The engineering consultancy team behind San Francisco’s new $2.2 billion Salesforce Transit Center, the ‘Grand Central Station of the West,’ relied on Oasys MassMotion for pedestrian planning, extreme events evaluation, pedestrian modelling, and predictive route planning.
With the potential to process up to 20,000 bus passengers in one hour, it spans four city blocks and provides intercity, regional, and commuter bus services for five major transit providers at the ground and bus deck levels. Meanwhile, underground there are three 1,300 foot long train platforms, which Transit officials plan to connect it to Caltrain, the Bay Area’s commuter rail services, and to California’s High Speed Rail link to Los Angeles. It replaces an old terminal that was described as “seismically deficient’ by the Country Transportation Authority.
The striking white building snakes its way through the city’s downtown, and the complex promises to provide welcome improvement to San Francisco’s notoriously clogged transportation systems.

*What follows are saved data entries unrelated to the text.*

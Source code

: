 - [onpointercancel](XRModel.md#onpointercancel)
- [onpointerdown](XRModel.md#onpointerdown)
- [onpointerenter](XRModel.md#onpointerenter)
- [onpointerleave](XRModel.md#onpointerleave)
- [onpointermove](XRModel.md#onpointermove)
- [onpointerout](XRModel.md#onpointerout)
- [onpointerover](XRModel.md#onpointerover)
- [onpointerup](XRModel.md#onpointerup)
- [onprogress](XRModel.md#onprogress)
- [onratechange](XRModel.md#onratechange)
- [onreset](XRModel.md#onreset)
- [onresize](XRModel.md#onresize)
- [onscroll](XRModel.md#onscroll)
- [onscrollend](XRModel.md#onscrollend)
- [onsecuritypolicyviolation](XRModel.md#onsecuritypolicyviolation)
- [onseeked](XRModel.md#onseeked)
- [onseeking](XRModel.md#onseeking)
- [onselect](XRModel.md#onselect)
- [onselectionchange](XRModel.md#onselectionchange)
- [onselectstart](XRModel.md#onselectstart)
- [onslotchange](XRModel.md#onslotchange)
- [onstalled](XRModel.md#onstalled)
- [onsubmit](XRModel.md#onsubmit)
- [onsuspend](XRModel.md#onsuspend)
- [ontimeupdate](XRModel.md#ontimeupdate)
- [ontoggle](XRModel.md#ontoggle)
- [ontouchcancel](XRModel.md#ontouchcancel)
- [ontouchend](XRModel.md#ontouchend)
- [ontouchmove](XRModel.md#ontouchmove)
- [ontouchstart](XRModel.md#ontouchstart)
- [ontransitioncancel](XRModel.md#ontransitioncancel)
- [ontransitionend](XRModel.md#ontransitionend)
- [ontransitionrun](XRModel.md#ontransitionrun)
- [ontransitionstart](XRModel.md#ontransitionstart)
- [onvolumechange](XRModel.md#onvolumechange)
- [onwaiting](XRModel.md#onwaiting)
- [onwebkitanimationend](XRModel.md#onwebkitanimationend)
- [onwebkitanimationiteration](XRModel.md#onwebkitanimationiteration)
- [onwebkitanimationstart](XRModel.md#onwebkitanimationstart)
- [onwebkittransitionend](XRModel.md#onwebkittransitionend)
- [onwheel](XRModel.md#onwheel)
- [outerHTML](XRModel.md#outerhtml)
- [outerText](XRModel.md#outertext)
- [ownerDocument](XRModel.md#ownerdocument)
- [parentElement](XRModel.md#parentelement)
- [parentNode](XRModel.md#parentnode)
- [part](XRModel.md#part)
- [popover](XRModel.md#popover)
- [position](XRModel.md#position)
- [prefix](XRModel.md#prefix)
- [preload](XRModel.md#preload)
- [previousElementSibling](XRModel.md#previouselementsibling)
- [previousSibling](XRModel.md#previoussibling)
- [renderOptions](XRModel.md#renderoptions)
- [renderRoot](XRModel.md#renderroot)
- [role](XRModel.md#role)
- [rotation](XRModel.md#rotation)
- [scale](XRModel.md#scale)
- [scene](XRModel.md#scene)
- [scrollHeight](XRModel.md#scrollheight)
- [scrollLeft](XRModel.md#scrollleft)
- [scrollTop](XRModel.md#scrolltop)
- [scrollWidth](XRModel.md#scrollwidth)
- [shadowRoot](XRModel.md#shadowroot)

How MassMotion made the impossible possible
MassMotion with its adaptive route choice algorithms, and origin and destination matrices capable of predicting pedestrian utilisation of complex networks, eliminated the need for transportation modellers to enter route choice splits for junctions, which would have been nearly impossible due to the significant number of routing options within the building and surrounding neighbourhoods.
Arup, as part of the Richard Rogers Architecture/SMWM team, was selected by the Metropolitan Transportation Commission to prepare the Transbay Terminal Improvement Plan. The Arup team began work on concept validation in June 2008 and provided complete engineering design, as well as bid phase and construction administration services though project completion. In total, Arup provided complete civil, geotechnical, and bridge/highway engineering design services, as well as transport and pedestrian planning, extreme events evaluation, pedestrian modelling, fire and life-safety review, tunnel ventilation design, and rail coordination for this landmark addition to San Francisco’s mass transit infrastructure.
As part of their work, Arup, proposed design changes to the pedestrian pathways by altering the MassMotion 3D model and allowing the simulated pedestrians to adapt automatically, therefore helping the client save money by preventing changes that otherwise would of been required after construction. MassMotion encouraged rapid exploration of design alternatives, and its output were used extensively for communicating complex operational conditions across the multidisciplinary design team.